▸ **WHAT YOU SHOULD DO**:
Copy each line from the entries that the word "Testing" appears in.
··· EXERCISE INPUT
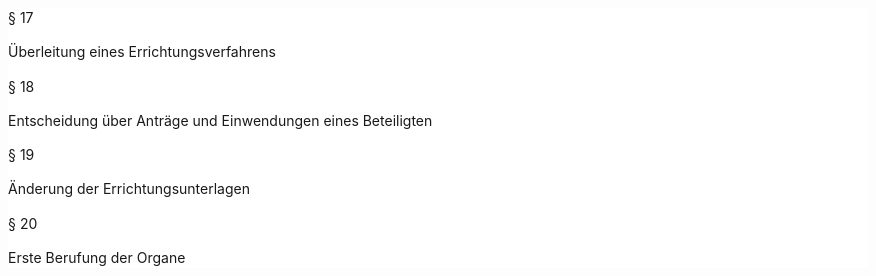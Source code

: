 <td style colspan="3" align="left" valign="top" charoff="50">

§ 17

</td>

<td style align="left" valign="top" charoff="50">

Überleitung eines Errichtungsverfahrens

</td>

</tr>

<tr>

<td style colspan="3" align="left" valign="top" charoff="50">

§ 18

</td>

<td style align="left" valign="top" charoff="50">

Entscheidung über Anträge und Einwendungen eines Beteiligten

</td>

</tr>

<tr>

<td style colspan="3" align="left" valign="top" charoff="50">

§ 19

</td>

<td style align="left" valign="top" charoff="50">

Änderung der Errichtungsunterlagen

</td>

</tr>

<tr>

<td style colspan="3" align="left" valign="top" charoff="50">

§ 20

</td>

<td style align="left" valign="top" charoff="50">

Erste Berufung der Organe

</td>

</tr>

<tr>

<td style colspan="3" align="left" valign="top" charoff="50">
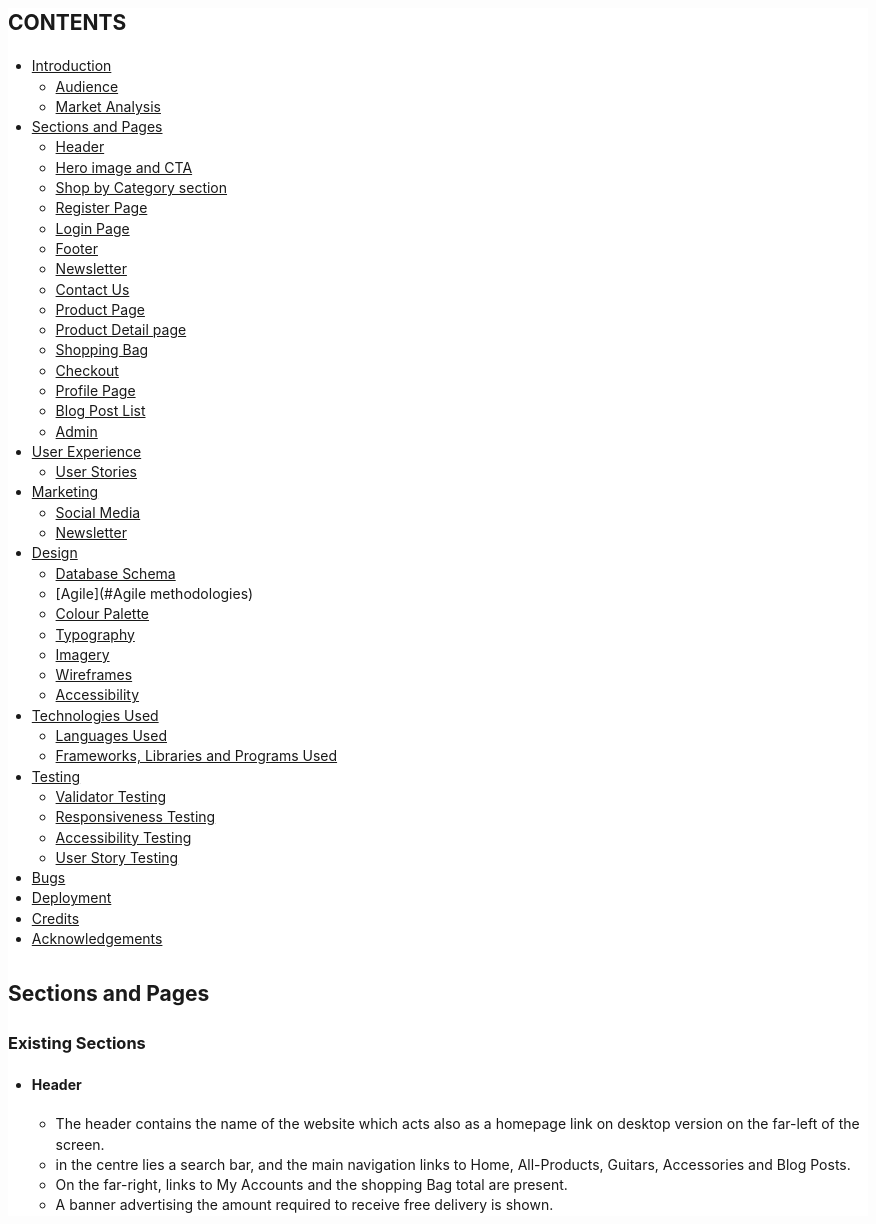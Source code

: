 ## CONTENTS

* [Introduction](#guitar-world)
    *  [Audience](#audience)
    *  [Market Analysis](#market-analysis)
* [Sections and Pages](#sections-and-pages)
    *  [Header](#header)
    *  [Hero image and CTA](#hero-section-and-cta)
    *  [Shop by Category section](#shop-by-category-section)
    *  [Register Page](#register-page)
    *  [Login Page](#login-page)
    *  [Footer](#footer)
    *  [Newsletter](#newsletter)
    *  [Contact Us](#contact-us)
    *  [Product Page](#product-page)
    *  [Product Detail page](#product-detail)
    *  [Shopping Bag](#shopping-bag)
    *  [Checkout](#checkout)
    *  [Profile Page](#profile-page)
    *  [Blog Post List](#blog-posts)
    *  [Admin](#admin)   
* [User Experience](#user-experience)
    *  [User Stories](#user-stories)
* [Marketing](#marketing)
    *  [Social Media](#social-media)
    *  [Newsletter](#newsletter-signup)
* [Design](#design)
    *  [Database Schema](#database-schema)
    *  [Agile](#Agile methodologies)
    *  [Colour Palette](#colour-palette)
    *  [Typography](#typography)
    *  [Imagery](#imagery)
    *  [Wireframes](#wireframes)
    *  [Accessibility](#accessibility)
* [Technologies Used](#technologies-used)   
    *  [Languages Used](#languages-used)
    *  [Frameworks, Libraries and Programs Used](#frameworks-libraries-and-programs-used)
* [Testing](#testing)
    * [Validator Testing](#validator-testing)
    * [Responsiveness Testing](#responsiveness-testing)
    * [Accessibility Testing](#accessibility-testing)
    * [User Story Testing](#user-story-testing)
* [Bugs](#Bugs)
* [Deployment](#deployment)
* [Credits](#credits)
* [Acknowledgements](#acknowledgements)

## Sections and Pages

### Existing Sections
- #### **Header**
    - The header contains the name of the website which acts also as a homepage link on desktop version on the far-left of the screen.
    - in the centre lies a search bar, and the main navigation links to Home, All-Products, Guitars, Accessories and Blog Posts.
    - On the far-right, links to My Accounts and the shopping Bag total are present.
    - A banner advertising the amount required to receive free delivery is shown.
······
▸ **SOLUTION TO THIS PROBLEM**:
* [Testing](#testing)
    * [Validator Testing](#validator-testing)
    * [Responsiveness Testing](#responsiveness-testing)
    * [Accessibility Testing](#accessibility-testing)
    * [User Story Testing](#user-story-testing)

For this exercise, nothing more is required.